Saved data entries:
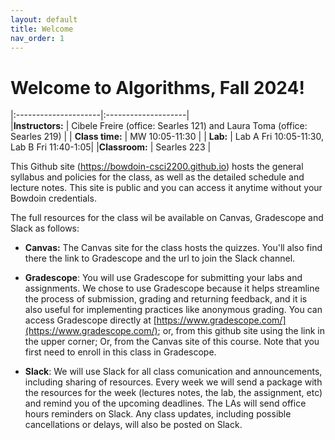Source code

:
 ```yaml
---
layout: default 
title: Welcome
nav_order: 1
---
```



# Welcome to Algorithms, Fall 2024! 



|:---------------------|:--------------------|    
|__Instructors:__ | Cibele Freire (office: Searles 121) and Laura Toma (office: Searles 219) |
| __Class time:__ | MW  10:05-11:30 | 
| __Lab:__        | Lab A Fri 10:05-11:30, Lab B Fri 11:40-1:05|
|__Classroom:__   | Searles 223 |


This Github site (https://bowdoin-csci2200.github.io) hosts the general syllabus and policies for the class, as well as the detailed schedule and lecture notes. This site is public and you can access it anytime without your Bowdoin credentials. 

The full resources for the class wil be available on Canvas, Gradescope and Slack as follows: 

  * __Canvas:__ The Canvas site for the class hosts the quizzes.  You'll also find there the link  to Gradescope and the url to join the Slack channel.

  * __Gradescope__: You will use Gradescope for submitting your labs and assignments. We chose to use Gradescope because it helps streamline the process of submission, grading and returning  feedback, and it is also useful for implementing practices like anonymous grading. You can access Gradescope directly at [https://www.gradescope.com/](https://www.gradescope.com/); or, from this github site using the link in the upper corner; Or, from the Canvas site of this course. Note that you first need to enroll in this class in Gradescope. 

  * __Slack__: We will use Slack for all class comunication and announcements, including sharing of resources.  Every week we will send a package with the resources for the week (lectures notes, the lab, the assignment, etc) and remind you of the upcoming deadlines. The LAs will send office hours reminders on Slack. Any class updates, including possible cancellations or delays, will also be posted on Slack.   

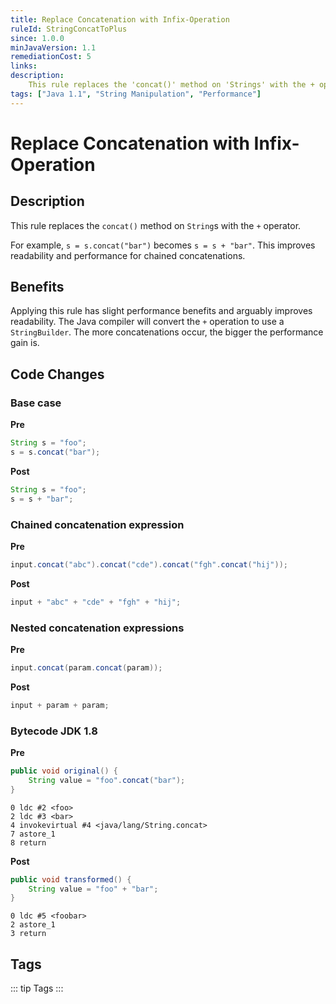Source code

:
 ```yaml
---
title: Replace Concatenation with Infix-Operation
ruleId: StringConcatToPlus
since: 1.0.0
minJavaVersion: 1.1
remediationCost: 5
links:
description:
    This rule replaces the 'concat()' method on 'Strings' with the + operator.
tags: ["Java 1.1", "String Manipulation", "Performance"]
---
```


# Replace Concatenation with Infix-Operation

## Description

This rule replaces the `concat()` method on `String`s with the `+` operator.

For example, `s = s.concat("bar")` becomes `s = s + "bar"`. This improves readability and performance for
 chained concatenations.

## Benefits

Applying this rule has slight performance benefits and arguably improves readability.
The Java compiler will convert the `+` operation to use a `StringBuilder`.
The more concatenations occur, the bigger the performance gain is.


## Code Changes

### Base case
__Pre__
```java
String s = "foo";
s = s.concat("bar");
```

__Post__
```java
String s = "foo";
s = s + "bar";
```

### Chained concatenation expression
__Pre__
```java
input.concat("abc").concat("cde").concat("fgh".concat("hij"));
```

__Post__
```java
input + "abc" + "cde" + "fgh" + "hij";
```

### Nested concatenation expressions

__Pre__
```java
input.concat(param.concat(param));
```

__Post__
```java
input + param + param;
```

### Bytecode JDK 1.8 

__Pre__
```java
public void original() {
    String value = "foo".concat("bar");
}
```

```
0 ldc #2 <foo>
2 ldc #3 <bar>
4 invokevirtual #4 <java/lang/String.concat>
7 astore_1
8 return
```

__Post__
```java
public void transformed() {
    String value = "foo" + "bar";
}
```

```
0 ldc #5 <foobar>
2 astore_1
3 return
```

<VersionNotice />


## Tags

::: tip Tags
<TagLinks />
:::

---

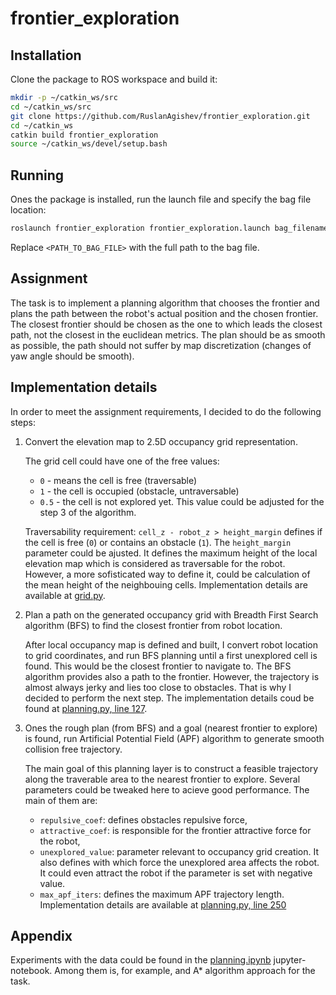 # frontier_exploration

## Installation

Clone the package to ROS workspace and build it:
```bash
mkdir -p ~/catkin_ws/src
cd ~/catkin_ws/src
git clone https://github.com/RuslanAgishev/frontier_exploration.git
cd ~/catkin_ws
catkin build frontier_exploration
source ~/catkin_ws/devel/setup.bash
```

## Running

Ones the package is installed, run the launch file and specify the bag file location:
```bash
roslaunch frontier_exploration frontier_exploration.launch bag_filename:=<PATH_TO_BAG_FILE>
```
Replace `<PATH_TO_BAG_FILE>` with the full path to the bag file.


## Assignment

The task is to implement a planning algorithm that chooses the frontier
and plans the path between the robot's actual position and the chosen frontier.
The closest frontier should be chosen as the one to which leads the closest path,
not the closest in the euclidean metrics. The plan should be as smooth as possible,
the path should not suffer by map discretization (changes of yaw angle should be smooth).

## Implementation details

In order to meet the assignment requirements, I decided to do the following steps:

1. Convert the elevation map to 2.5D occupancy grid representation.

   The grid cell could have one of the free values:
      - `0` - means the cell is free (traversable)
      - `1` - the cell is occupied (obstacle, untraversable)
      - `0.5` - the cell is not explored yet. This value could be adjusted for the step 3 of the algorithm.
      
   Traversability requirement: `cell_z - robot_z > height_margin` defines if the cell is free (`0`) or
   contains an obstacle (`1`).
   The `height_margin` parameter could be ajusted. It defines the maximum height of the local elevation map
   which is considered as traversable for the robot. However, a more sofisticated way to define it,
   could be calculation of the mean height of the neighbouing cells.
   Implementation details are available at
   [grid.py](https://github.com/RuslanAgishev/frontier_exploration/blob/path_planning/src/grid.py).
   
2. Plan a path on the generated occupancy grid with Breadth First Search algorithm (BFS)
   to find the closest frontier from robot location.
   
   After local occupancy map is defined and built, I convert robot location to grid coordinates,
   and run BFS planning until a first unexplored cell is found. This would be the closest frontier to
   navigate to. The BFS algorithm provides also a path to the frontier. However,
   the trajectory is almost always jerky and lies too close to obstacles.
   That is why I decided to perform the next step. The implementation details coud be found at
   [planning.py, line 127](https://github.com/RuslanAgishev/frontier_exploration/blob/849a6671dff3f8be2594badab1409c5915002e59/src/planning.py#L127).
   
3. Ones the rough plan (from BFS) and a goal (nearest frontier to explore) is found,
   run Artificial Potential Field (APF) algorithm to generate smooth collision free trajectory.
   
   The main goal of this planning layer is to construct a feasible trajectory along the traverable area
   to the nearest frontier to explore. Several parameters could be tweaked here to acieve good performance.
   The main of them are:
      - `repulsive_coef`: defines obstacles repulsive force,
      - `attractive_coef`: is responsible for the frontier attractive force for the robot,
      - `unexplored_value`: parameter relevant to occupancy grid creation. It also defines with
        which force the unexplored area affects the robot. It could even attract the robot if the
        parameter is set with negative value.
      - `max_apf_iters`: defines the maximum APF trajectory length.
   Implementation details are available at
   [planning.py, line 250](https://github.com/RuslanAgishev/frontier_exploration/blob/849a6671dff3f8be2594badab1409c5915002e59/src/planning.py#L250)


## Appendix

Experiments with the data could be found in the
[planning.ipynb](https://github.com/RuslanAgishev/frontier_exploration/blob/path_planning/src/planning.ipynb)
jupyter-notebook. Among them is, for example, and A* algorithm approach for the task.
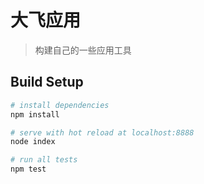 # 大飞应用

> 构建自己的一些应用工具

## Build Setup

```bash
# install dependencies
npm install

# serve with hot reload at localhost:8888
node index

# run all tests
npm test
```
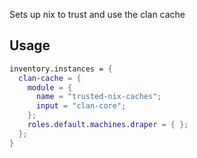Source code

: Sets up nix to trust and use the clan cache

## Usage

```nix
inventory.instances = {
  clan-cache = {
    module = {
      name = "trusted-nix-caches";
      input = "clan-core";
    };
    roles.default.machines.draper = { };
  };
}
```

Work to be completed: Throughout the data, tally the lines that hold the string "will" and report the tally alone.

Task result: 3